What are the lines below, starting at the line containing "## To run the application" and ending at the line containing "## Attributions"? Write them out exactly, ends included, without pictures.
__________
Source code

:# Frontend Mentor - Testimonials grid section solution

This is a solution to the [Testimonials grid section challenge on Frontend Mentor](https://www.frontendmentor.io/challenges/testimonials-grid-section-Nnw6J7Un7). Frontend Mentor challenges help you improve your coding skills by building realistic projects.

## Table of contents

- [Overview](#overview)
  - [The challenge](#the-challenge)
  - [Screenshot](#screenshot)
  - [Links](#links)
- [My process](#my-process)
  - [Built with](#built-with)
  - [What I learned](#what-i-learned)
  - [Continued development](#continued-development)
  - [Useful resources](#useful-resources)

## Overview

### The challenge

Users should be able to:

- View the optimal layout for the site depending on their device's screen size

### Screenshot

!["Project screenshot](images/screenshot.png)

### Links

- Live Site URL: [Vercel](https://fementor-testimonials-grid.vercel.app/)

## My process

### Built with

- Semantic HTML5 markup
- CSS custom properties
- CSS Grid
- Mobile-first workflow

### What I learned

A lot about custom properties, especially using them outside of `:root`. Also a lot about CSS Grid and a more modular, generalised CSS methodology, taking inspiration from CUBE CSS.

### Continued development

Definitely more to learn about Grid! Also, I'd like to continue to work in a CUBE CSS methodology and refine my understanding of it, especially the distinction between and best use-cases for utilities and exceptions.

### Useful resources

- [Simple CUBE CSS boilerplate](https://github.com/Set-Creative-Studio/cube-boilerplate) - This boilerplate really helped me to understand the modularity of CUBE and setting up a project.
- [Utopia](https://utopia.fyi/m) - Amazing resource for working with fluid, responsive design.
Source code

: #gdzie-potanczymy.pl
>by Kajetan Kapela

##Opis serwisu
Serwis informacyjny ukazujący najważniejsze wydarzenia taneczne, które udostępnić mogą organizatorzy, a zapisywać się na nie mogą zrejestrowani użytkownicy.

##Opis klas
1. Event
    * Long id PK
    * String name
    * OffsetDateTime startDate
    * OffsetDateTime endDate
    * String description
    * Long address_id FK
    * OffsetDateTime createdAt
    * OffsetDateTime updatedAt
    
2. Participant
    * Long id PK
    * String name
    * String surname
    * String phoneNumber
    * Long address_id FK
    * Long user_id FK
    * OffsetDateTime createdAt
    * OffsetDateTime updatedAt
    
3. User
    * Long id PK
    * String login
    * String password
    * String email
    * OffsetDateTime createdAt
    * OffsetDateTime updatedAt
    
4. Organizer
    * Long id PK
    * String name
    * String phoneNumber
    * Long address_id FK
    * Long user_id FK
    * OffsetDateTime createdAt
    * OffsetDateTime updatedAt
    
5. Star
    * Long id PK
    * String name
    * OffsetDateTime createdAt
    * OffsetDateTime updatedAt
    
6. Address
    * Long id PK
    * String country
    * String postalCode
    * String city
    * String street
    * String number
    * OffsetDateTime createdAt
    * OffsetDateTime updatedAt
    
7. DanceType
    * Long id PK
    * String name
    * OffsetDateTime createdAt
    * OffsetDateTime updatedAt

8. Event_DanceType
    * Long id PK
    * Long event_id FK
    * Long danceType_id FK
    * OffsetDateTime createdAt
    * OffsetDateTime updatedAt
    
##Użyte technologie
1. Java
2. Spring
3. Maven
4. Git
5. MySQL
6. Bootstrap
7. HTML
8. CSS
__________
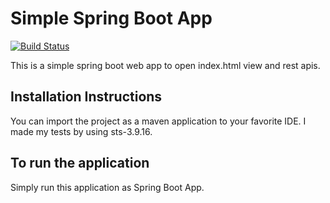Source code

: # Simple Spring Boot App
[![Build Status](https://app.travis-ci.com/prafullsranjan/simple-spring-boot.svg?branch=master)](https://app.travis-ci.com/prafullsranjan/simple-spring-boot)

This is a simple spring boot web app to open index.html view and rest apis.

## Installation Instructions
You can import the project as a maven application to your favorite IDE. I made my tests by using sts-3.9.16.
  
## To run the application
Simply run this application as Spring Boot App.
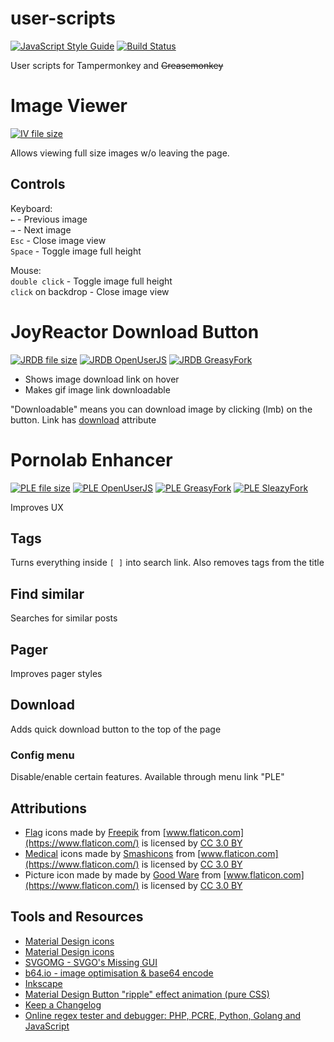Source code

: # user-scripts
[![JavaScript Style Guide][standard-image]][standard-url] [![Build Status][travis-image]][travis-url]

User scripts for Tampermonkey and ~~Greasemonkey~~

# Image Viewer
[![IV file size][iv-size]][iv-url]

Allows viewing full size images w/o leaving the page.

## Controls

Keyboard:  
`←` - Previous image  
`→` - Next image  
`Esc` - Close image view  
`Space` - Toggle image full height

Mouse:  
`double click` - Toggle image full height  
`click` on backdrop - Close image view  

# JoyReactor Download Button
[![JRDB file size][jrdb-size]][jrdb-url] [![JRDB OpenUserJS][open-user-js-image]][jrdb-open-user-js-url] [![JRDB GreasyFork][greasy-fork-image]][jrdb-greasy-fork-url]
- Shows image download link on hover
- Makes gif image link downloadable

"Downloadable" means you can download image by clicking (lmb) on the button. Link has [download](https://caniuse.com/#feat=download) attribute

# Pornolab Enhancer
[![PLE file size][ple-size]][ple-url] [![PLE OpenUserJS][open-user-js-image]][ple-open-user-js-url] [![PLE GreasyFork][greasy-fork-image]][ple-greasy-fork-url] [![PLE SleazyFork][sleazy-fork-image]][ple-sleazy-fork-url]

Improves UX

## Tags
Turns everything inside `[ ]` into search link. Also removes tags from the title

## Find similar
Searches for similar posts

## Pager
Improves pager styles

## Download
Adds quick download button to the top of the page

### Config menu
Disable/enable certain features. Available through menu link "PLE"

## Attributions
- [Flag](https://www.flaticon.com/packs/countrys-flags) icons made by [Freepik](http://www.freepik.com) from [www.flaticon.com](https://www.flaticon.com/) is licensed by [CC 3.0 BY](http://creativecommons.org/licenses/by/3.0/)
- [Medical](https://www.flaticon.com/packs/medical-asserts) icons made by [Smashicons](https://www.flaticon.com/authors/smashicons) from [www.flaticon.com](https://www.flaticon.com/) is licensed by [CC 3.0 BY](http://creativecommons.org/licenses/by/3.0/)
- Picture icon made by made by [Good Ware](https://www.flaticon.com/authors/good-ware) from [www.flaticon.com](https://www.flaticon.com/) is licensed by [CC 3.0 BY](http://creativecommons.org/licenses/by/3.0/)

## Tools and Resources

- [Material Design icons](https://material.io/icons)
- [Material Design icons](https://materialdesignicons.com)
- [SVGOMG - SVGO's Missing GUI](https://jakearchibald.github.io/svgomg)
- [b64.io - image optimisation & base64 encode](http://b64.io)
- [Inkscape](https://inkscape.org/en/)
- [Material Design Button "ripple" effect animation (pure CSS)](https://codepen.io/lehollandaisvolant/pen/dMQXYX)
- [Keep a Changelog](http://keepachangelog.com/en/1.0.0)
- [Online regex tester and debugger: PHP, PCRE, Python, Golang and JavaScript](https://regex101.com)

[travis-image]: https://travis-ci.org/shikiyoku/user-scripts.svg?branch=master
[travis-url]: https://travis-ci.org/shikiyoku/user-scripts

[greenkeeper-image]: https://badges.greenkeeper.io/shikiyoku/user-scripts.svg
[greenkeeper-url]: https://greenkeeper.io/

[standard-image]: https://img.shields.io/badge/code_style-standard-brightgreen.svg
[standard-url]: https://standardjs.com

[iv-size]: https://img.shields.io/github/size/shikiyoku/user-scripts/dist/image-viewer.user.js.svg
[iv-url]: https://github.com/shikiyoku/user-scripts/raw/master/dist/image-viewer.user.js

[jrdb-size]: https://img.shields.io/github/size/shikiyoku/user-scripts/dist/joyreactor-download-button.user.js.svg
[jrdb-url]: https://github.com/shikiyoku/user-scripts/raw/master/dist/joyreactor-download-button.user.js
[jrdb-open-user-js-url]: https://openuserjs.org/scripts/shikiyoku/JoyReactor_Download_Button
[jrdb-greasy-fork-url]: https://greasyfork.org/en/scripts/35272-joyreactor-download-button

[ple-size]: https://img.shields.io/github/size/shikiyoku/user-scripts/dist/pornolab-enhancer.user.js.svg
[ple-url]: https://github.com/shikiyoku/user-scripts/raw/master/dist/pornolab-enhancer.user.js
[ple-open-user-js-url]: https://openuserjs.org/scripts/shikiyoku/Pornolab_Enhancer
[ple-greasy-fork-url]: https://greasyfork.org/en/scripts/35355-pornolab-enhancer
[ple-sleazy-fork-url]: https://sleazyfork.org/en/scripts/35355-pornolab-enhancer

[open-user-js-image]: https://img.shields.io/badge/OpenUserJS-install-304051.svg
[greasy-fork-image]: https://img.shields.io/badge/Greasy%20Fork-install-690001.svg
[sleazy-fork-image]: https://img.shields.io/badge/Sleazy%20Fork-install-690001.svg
__________
- [TASK RESPONSE]
## To run the application
Simply run this application as Spring Boot App.
Source code

: # user-scripts
[![JavaScript Style Guide][standard-image]][standard-url] [![Build Status][travis-image]][travis-url]

User scripts for Tampermonkey and ~~Greasemonkey~~

# Image Viewer
[![IV file size][iv-size]][iv-url]

Allows viewing full size images w/o leaving the page.

## Controls

Keyboard:  
`←` - Previous image  
`→` - Next image  
`Esc` - Close image view  
`Space` - Toggle image full height

Mouse:  
`double click` - Toggle image full height  
`click` on backdrop - Close image view  

# JoyReactor Download Button
[![JRDB file size][jrdb-size]][jrdb-url] [![JRDB OpenUserJS][open-user-js-image]][jrdb-open-user-js-url] [![JRDB GreasyFork][greasy-fork-image]][jrdb-greasy-fork-url]
- Shows image download link on hover
- Makes gif image link downloadable

"Downloadable" means you can download image by clicking (lmb) on the button. Link has [download](https://caniuse.com/#feat=download) attribute

# Pornolab Enhancer
[![PLE file size][ple-size]][ple-url] [![PLE OpenUserJS][open-user-js-image]][ple-open-user-js-url] [![PLE GreasyFork][greasy-fork-image]][ple-greasy-fork-url] [![PLE SleazyFork][sleazy-fork-image]][ple-sleazy-fork-url]

Improves UX

## Tags
Turns everything inside `[ ]` into search link. Also removes tags from the title

## Find similar
Searches for similar posts

## Pager
Improves pager styles

## Download
Adds quick download button to the top of the page

### Config menu
Disable/enable certain features. Available through menu link "PLE"

## Attributions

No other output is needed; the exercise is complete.